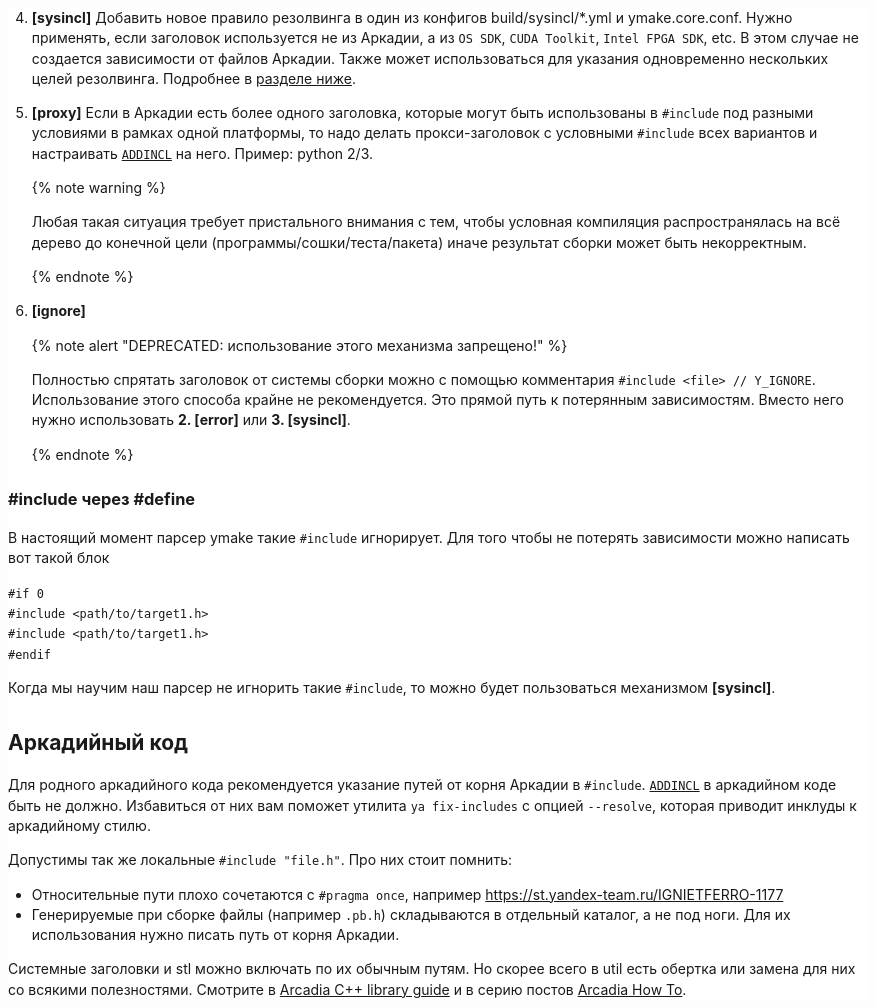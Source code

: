 4. **[sysincl]** Добавить новое правило резолвинга в один из конфигов build/sysincl/*.yml и ymake.core.conf. Нужно применять, если заголовок используется не из Аркадии, а из `OS SDK`, `CUDA Toolkit`, `Intel FPGA SDK`, etc. В этом случае не создается зависимости от файлов Аркадии. Также может использоваться для указания одновременно нескольких целей резолвинга. Подробнее в [разделе ниже](#sysincl).

5. **[proxy]** Если в Аркадии есть более одного заголовка, которые могут быть использованы в `#include` под разными условиями в рамках одной платформы, то надо делать прокси-заголовок с условными `#include` всех вариантов и настраивать [`ADDINCL`](../common/macros.md#addincl) на него. Пример: python 2/3. 

   {% note warning %}

   Любая такая ситуация требует пристального внимания с тем, чтобы условная компиляция распространялась на всё дерево до конечной цели (программы/сошки/теста/пакета) иначе результат сборки может быть некорректным.
   
   {% endnote %}

6. **[ignore]**

   {% note alert "DEPRECATED: использование этого механизма запрещено!" %}

   Полностью спрятать заголовок от системы сборки можно с помощью комментария `#include <file> // Y_IGNORE`. Использование этого способа крайне не рекомендуется. Это прямой путь к потерянным зависимостям. Вместо него нужно использовать **2. [error]** или **3. [sysincl]**.

   {% endnote %}

### #include через #define

В настоящий момент парсер ymake такие `#include` игнорирует. Для того чтобы не потерять зависимости можно написать вот такой блок
```
#if 0
#include <path/to/target1.h>
#include <path/to/target1.h>
#endif
```

Когда мы научим наш парсер не игнорить такие `#include`, то можно будет пользоваться механизмом **[sysincl]**.


## Аркадийный код

Для родного аркадийного кода рекомендуется указание путей от корня Аркадии в `#include`. [`ADDINCL`](../common/macros.md#addincl) в аркадийном коде быть не должно. Избавиться от них вам поможет утилита `ya fix-includes` с опцией `--resolve`, которая приводит инклуды к аркадийному стилю.

Допустимы так же локальные `#include "file.h"`. Про них стоит помнить:
* Относительные пути плохо сочетаются с `#pragma once`, например https://st.yandex-team.ru/IGNIETFERRO-1177
* Генерируемые при сборке файлы (например `.pb.h`) складываются в отдельный каталог, а не под ноги. Для их использования нужно писать путь от корня Аркадии. 

Системные заголовки и stl можно включать по их обычным путям. Но скорее всего в util есть обертка или замена для них со всякими полезностями. Смотрите в [Arcadia C++ library guide](https://wiki.yandex-team.ru/arcadia/development/cpplibraryguide/) и в серию постов [Arcadia How To](https://kostik.at.yandex-team.ru/2229).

=-=-=

*INSTRUCTIONS TO FOLLOW*: Output the entries above exactly as given, but strip out the pictures.

*SOLVED PROBLEM*:
Source code

: 4. **[sysincl]** Добавить новое правило резолвинга в один из конфигов build/sysincl/*.yml и ymake.core.conf. Нужно применять, если заголовок используется не из Аркадии, а из `OS SDK`, `CUDA Toolkit`, `Intel FPGA SDK`, etc. В этом случае не создается зависимости от файлов Аркадии. Также может использоваться для указания одновременно нескольких целей резолвинга. Подробнее в [разделе ниже](#sysincl).

5. **[proxy]** Если в Аркадии есть более одного заголовка, которые могут быть использованы в `#include` под разными условиями в рамках одной платформы, то надо делать прокси-заголовок с условными `#include` всех вариантов и настраивать [`ADDINCL`](../common/macros.md#addincl) на него. Пример: python 2/3. 

   {% note warning %}

   Любая такая ситуация требует пристального внимания с тем, чтобы условная компиляция распространялась на всё дерево до конечной цели (программы/сошки/теста/пакета) иначе результат сборки может быть некорректным.
   
   {% endnote %}

6. **[ignore]**

   {% note alert "DEPRECATED: использование этого механизма запрещено!" %}

   Полностью спрятать заголовок от системы сборки можно с помощью комментария `#include <file> // Y_IGNORE`. Использование этого способа крайне не рекомендуется. Это прямой путь к потерянным зависимостям. Вместо него нужно использовать **2. [error]** или **3. [sysincl]**.

   {% endnote %}

### #include через #define

В настоящий момент парсер ymake такие `#include` игнорирует. Для того чтобы не потерять зависимости можно написать вот такой блок
```
#if 0
#include <path/to/target1.h>
#include <path/to/target1.h>
#endif
```

Когда мы научим наш парсер не игнорить такие `#include`, то можно будет пользоваться механизмом **[sysincl]**.


## Аркадийный код

Для родного аркадийного кода рекомендуется указание путей от корня Аркадии в `#include`. [`ADDINCL`](../common/macros.md#addincl) в аркадийном коде быть не должно. Избавиться от них вам поможет утилита `ya fix-includes` с опцией `--resolve`, которая приводит инклуды к аркадийному стилю.

Допустимы так же локальные `#include "file.h"`. Про них стоит помнить:
* Относительные пути плохо сочетаются с `#pragma once`, например https://st.yandex-team.ru/IGNIETFERRO-1177
* Генерируемые при сборке файлы (например `.pb.h`) складываются в отдельный каталог, а не под ноги. Для их использования нужно писать путь от корня Аркадии. 

Системные заголовки и stl можно включать по их обычным путям. Но скорее всего в util есть обертка или замена для них со всякими полезностями. Смотрите в [Arcadia C++ library guide](https://wiki.yandex-team.ru/arcadia/development/cpplibraryguide/) и в серию постов [Arcadia How To](https://kostik.at.yandex-team.ru/2229).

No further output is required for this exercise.